LUCIANO DAMIANI, UNA VITA PER IL TEATRO

 

Luciano Damiani nasce nel 1923 a Bologna, in via Sebastiano Serlio scenografo, forse una predestinazione. Allievo di Morandi, progetta le prime scenografie per il Cut Centro Universitario Teatrale di Bologna mentre si dedica contemporaneamente a creare immagini per pubblicità cinematografiche. Presto, Sandro Bolchi e il gruppo teatrale della Soffitta, lo chiamano per disegnare e realizzare le scene dei loro spettacoli. Nel 1952 inizia il sodalizio artistico con Giorgio Strehler, certamente il più fecondo del teatro italiano del ’900. Nascono i grandi spettacoli che hanno rinnovato la nostra scena: L’anima buona di Sezuan, Vita di Galileo ed altri testi di Brecht che prima d’allora non era stato rappresentato in Italia, El Nost Milan di Bertolazzi, , Il giardino dei ciliegi di Cechov, La Tempesta di Shakespeare, e i goldoniani Il campiello e Le baruffe chiozzotte, per citarne soltanto alcuni. Altri registi vogliono Damiani per disegnare le scene e i costumi dei loro spettacoli: Fersen, Squarzina, Puecher, Missiroli, Ronconi, Planchon, Enriquez, Jean Vilar, Vittorio Gassman. Intanto si dedica anche all’opera, e i suoi spettacoli vengono accolti nei più importanti teatri lirici: La Fenice di Venezia, La Scala di Milano, l’Arena di Verona, e poi Amburgo, Vienna, Salisburgo, Buenos Aires. Memorabile resterà la sua visione scenica del Ratto del serraglio di Mozart con regia di Strehler, tuttora rappresentato.

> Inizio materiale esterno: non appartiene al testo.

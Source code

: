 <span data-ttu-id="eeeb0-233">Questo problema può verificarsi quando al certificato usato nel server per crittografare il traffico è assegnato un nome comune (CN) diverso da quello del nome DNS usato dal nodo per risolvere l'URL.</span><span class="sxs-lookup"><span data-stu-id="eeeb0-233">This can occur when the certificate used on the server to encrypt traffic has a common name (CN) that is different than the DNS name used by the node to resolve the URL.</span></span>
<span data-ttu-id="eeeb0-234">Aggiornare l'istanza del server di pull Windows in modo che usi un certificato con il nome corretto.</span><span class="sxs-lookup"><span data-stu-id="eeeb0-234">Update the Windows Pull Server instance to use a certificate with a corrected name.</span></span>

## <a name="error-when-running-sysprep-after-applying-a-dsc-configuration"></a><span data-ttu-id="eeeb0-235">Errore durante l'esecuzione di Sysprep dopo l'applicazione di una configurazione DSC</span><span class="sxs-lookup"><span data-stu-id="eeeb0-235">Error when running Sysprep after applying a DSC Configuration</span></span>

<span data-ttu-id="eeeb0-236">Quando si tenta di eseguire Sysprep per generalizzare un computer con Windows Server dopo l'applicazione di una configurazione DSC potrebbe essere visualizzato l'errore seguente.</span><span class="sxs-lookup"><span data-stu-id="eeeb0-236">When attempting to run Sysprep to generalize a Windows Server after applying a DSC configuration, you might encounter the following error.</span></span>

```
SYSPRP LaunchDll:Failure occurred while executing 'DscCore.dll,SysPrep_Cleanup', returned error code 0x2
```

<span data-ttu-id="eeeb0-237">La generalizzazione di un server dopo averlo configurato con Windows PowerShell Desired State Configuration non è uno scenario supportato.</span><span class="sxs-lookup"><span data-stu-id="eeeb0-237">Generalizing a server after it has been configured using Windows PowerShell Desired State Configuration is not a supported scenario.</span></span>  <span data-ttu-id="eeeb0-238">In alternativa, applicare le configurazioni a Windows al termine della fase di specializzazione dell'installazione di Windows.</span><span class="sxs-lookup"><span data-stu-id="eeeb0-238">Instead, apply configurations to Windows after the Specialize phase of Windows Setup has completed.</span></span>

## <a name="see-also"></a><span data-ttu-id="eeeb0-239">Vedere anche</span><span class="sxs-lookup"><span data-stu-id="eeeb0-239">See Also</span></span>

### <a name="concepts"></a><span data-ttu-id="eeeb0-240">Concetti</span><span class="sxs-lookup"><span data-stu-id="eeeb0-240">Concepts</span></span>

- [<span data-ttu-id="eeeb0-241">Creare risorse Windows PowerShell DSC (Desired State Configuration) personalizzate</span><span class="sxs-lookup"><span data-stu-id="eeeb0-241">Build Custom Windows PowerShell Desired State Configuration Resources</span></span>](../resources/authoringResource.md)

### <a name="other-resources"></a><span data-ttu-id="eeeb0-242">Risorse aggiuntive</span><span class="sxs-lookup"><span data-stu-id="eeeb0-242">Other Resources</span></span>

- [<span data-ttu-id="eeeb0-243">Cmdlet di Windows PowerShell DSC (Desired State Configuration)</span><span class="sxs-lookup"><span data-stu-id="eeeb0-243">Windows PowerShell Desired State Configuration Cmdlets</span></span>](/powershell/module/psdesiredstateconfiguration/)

“Non si deve decorare lo spazio, ma strutturarlo” dichiara Damiani, e lavorando con questo criterio afferma un rinnovato ruolo protagonista alla scenografia. Spazi rarefatti, essenziali, in cui perdersi come in un richiamo ipnotico, eppure terribilmente poetici. La genialità di Damiani è sostenuta da un metodo che supera il puro istinto del creatore. Osservatore implacabile, degli spazi, non coglie prospettive e proporzioni in termini intuitivi e basta, ma si interroga sulle percezioni dell’occhio e sulle impressioni ricevute dal cervello, così che la sua storia d’artista si fonda anche su una riflessione e una teorizzazione dei suoi studi che si può definire di marchio scientifico. Tuttavia, queste ricerche, non riescono più a trovare nella sola scenografia l’ambito ideale di sperimentazione. Negli anni ’80 acquista a Roma delle antiche grotte secentesche. E a 58 anni, compie un’impresa solitaria e immensa. Finanziandolo completamente e costruendolo con la sola forza delle sue braccia, Damiani costruisce il Teatro di Documenti, sintesi compiuta della sua idea di teatro. Uno spazio luminoso, un labirinto di sale, scale, specchi, un teatro-tempio che abbatte quella barriera attore-spettatore che Damiani, già nelle sue scenografie, aveva messo in discussione. Scenografo, costumista, architetto, dunque ma anche regista. Negli ultimi allestimenti presentati al Teatro di Documenti intraprende una nuova ricerca sulla drammaturgia e sull’attore il quale, nascoste le sue fattezze sotto uno strato di biacca e un naso rosso, diviene neutro ed esclusivo strumento espressivo. Ad ogni personaggio, inoltre, Damiani affianca un suo doppio, e le battute, frammentate tra l’uno e l’altro, o ripetute, amplificano la musicalità della parola e ne rinnovano il senso. Mentre sul dire stabilisce una gestualità precisa e dei movimenti di scena che incalzano come serrate coreografie. Grandi classici, Baccanti, La Mandragola, La Moscheta, vengono rappresentati secondo la linea di questa ricerca. Innovatore e sovvertitore della scena, Damiani resta un punto fermo e luminoso nel sistema del teatro italiano.